When using docker-compose
, we can define several containers which are connected through a network. How can we speak between containers? More specifically, suppose one container has a MySQL database and the other container has some R/Python/Julia container in which you want to query/append data. Usually we would only refer to the IP of the database when defining the connection but all of these containers sort of share the same IP, right?

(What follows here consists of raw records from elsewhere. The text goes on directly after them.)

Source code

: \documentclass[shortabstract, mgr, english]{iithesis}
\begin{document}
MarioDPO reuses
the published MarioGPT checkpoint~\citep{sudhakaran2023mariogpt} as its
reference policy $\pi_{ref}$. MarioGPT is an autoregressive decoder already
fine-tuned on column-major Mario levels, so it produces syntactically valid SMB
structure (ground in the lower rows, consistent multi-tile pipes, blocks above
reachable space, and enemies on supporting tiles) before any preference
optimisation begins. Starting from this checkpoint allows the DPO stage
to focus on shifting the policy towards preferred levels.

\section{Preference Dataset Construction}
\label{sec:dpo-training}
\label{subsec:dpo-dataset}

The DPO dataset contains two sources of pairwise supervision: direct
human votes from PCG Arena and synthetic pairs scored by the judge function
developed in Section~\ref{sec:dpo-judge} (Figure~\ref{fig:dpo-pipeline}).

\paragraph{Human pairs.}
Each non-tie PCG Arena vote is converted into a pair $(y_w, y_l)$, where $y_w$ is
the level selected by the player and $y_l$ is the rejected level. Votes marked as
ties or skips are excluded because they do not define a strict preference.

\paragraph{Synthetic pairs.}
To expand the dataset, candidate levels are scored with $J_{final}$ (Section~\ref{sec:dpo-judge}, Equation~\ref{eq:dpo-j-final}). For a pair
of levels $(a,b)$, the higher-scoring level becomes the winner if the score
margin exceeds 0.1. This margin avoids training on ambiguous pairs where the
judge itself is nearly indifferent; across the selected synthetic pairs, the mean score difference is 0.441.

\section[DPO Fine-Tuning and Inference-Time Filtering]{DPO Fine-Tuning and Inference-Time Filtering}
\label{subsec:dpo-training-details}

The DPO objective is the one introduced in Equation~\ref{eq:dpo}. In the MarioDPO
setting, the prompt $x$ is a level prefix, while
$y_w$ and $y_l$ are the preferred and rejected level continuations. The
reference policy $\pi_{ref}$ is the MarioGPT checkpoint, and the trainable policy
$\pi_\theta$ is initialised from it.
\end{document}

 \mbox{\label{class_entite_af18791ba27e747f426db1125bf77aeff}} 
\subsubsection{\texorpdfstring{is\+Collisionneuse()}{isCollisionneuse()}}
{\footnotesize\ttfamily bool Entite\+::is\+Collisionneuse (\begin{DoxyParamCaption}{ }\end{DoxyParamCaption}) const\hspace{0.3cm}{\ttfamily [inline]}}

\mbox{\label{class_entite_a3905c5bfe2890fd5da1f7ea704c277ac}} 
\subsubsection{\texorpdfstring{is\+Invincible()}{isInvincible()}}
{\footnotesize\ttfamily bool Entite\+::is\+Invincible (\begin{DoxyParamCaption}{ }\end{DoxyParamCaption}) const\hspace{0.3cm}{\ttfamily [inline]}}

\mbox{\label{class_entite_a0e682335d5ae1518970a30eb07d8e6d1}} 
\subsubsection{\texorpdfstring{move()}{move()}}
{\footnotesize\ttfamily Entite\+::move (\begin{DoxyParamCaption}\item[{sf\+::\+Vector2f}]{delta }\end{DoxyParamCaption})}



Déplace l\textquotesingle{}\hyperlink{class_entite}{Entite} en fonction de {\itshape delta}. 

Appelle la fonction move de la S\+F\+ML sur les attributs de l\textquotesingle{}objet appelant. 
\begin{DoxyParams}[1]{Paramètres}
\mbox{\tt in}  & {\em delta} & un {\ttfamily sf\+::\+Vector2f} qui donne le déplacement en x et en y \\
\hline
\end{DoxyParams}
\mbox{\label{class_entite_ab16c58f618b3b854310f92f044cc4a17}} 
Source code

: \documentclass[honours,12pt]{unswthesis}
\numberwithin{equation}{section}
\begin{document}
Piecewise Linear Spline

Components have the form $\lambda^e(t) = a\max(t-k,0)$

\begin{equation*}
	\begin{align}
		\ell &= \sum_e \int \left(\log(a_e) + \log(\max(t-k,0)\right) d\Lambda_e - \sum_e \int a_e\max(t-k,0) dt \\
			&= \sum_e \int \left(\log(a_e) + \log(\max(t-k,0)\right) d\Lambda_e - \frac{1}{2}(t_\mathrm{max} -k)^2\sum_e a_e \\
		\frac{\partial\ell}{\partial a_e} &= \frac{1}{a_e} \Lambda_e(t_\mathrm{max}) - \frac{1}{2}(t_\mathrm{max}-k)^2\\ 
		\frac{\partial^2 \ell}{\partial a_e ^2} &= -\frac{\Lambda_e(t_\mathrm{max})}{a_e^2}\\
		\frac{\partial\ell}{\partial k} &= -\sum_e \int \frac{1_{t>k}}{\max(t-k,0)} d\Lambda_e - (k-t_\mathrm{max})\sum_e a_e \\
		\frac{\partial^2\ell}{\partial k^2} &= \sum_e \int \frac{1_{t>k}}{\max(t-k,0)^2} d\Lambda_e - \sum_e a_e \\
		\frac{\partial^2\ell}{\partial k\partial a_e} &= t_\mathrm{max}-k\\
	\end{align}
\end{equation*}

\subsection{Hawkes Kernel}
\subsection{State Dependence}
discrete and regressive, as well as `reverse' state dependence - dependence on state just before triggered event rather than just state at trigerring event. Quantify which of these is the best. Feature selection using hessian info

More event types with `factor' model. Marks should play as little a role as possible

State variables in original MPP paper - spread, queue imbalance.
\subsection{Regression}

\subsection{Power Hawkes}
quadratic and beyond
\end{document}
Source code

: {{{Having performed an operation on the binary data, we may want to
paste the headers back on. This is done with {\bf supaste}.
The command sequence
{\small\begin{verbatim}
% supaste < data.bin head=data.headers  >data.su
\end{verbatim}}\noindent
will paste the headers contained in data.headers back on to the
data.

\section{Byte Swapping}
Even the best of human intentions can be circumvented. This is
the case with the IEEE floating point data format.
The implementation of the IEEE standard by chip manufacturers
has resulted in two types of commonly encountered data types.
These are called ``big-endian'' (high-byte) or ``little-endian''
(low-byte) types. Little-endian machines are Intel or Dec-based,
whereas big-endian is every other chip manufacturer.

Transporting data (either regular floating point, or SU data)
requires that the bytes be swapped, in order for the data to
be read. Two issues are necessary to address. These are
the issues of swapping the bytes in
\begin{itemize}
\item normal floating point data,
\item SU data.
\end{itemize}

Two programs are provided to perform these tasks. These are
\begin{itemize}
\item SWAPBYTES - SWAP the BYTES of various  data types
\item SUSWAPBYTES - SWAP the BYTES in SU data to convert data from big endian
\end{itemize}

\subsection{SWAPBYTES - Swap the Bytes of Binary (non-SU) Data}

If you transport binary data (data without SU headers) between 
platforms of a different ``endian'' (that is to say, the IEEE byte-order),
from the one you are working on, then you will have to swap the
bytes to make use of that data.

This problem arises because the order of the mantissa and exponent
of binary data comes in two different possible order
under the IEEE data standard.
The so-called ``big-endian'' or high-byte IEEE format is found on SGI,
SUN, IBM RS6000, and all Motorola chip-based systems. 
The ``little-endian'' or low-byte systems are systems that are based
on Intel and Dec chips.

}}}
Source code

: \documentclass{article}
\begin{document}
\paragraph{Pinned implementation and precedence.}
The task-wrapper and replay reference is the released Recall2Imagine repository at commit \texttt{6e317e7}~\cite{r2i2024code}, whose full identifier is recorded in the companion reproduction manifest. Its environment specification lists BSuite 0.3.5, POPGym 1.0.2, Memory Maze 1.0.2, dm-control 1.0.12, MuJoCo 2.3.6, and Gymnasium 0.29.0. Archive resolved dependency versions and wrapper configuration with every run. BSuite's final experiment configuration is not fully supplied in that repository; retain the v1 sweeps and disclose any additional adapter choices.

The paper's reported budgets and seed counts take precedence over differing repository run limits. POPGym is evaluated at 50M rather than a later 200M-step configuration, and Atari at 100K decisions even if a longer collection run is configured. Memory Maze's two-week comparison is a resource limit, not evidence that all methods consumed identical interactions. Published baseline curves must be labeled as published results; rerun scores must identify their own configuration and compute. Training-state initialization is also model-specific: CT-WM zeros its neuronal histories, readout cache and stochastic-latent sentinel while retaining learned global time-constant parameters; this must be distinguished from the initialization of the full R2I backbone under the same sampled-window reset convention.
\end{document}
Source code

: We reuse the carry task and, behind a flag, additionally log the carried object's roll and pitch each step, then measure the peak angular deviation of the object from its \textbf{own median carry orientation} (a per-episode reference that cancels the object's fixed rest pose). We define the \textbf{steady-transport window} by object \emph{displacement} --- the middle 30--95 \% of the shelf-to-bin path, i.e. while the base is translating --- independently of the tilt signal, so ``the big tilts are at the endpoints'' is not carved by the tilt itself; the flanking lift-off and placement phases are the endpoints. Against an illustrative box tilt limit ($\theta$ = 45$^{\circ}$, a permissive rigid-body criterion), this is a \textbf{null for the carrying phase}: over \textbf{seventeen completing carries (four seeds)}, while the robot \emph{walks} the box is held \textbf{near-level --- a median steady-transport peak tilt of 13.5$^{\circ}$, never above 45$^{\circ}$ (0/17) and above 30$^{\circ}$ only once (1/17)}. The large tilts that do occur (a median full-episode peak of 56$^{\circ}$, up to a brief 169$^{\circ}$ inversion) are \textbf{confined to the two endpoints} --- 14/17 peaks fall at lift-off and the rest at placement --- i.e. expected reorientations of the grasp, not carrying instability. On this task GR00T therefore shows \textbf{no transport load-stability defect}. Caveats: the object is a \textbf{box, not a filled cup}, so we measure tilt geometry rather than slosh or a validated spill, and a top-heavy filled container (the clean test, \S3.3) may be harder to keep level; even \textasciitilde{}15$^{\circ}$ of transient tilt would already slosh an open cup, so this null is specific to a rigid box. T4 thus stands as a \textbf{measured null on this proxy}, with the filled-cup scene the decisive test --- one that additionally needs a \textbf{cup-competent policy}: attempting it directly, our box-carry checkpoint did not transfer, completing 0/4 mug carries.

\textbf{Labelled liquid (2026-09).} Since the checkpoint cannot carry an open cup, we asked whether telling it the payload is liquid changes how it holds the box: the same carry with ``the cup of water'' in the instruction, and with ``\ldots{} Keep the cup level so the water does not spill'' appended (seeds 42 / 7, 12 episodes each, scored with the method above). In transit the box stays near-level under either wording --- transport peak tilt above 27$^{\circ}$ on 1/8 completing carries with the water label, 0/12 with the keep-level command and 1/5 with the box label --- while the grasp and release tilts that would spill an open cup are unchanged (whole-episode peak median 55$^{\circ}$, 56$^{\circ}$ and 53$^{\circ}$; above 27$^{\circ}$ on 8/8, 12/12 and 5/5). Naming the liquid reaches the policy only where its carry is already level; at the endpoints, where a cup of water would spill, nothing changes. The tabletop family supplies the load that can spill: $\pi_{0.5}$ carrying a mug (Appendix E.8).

I tried this and it could not connect to the localhost because it couldn’t find the database. After browsing a bit, it was easier that I thought. Here’s a docker-compose.yml
with a MySQL image:
version: '2.1'
services:
# Database to append data to
db:
hostname: sql_db
image: mysql:8.0
restart: always
ports:
- 3306:3306
environment:
- MYSQL_ROOT_PASSWORD=123456
volumes:
- ./sql:/docker-entrypoint-initdb.d
- ./data:/var/lib/mysql
- ./sql_conf:/etc/mysql/conf.d
Notice that there’s a hostname
argument? That is the IP we’ll use. Assume that the entrypoint for Docker defines a database called test
with a table named test_table
. We make up some username/password just for this example. In Python parlance, for example, we could define the connection like this and query the contents:
# Make sure you have the package mysql and mysql-connector from pip as well
import pandas as pd
import sqlalchemy
db_username='test_user'
db_password='123'
# Here is the name of the container
db_ip='sql_db'
db_name='test'
db_port=3306
db_connection=sqlalchemy.create_engine('mysql+mysqlconnector://{0}:{1}@{2}:{3}/{4}?auth_plugin=mysql_native_password'.format(db_username, db_password, db_ip, db_port, db_name))
df=pd.read_sql_query("SELECT * FROM test.test_table", db_connection)
Note that this works when the code above is executed from another container inside the network (and not locally). Although this looks like a simple trick it opens a whole new world for talking between containers in a stable manner.